*** Provided data Section Begins ***
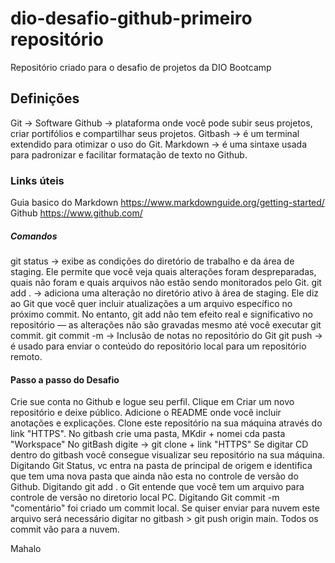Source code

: # dio-desafio-github-primeiro repositório
Repositório criado para o desafio de projetos da DIO Bootcamp
## Definições
Git -> Software
Github -> plataforma onde você pode subir seus projetos, criar portifólios e compartilhar seus projetos.
Gitbash -> é um terminal extendido para otimizar o uso do Git.
Markdown -> é uma sintaxe usada para padronizar e facilitar formatação de texto no Github.
### Links úteis
Guia basico do Markdown https://www.markdownguide.org/getting-started/
Github https://www.github.com/ 
##### Comandos
git status -> exibe as condições do diretório de trabalho e da área de staging. Ele permite que você veja quais alterações foram despreparadas, quais não foram e quais arquivos não estão sendo monitorados pelo Git.
git add . -> adiciona uma alteração no diretório ativo à área de staging. Ele diz ao Git que você quer incluir atualizações a um arquivo específico no próximo commit. No entanto, git add não tem efeito real e significativo no repositório — as alterações não são gravadas mesmo até você executar git commit.
git commit -m -> Inclusão de notas no repositório do Git
git push -> é usado para enviar o conteúdo do repositório local para um repositório remoto.
#### Passo a passo do Desafio
Crie sue conta no Github e logue seu perfil.
Clique em Criar um novo repositório e deixe público.
Adicione o README onde você incluir anotações e explicações.
Clone este repositório na sua máquina através do link "HTTPS".
No gitbash crie uma pasta, MKdir + nomei cda pasta "Workspace"
No gitBash digite -> git clone + link "HTTPS"
Se digitar CD dentro do gitbash você consegue visualizar seu repositório na sua máquina.
Digitando Git Status, vc entra na pasta de principal de origem e identifica que tem uma nova pasta que ainda não esta no controle de versão do Github.
Digitando git add . o Git entende que você tem um arquivo para controle de versão no diretorio local PC.
Digitando Git commit -m "comentário"  foi criado um commit local.
Se quiser enviar para nuvem este arquivo será necessário digitar no gitbash > git push origin main.
Todos os commit vão para a nuvem.

Mahalo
*** Provided data Section Ends ***
#### [Problem to solve]
Exclude the pictures and reproduce every entry exactly.

#### [Task result]
Source code

: # dio-desafio-github-primeiro repositório
Repositório criado para o desafio de projetos da DIO Bootcamp
## Definições
Git -> Software
Github -> plataforma onde você pode subir seus projetos, criar portifólios e compartilhar seus projetos.
Gitbash -> é um terminal extendido para otimizar o uso do Git.
Markdown -> é uma sintaxe usada para padronizar e facilitar formatação de texto no Github.
### Links úteis
Guia basico do Markdown https://www.markdownguide.org/getting-started/
Github https://www.github.com/ 
##### Comandos
git status -> exibe as condições do diretório de trabalho e da área de staging. Ele permite que você veja quais alterações foram despreparadas, quais não foram e quais arquivos não estão sendo monitorados pelo Git.
git add . -> adiciona uma alteração no diretório ativo à área de staging. Ele diz ao Git que você quer incluir atualizações a um arquivo específico no próximo commit. No entanto, git add não tem efeito real e significativo no repositório — as alterações não são gravadas mesmo até você executar git commit.
git commit -m -> Inclusão de notas no repositório do Git
git push -> é usado para enviar o conteúdo do repositório local para um repositório remoto.
#### Passo a passo do Desafio
Crie sue conta no Github e logue seu perfil.
Clique em Criar um novo repositório e deixe público.
Adicione o README onde você incluir anotações e explicações.
Clone este repositório na sua máquina através do link "HTTPS".
No gitbash crie uma pasta, MKdir + nomei cda pasta "Workspace"
No gitBash digite -> git clone + link "HTTPS"
Se digitar CD dentro do gitbash você consegue visualizar seu repositório na sua máquina.
Digitando Git Status, vc entra na pasta de principal de origem e identifica que tem uma nova pasta que ainda não esta no controle de versão do Github.
Digitando git add . o Git entende que você tem um arquivo para controle de versão no diretorio local PC.
Digitando Git commit -m "comentário"  foi criado um commit local.
Se quiser enviar para nuvem este arquivo será necessário digitar no gitbash > git push origin main.
Todos os commit vão para a nuvem.

Mahalo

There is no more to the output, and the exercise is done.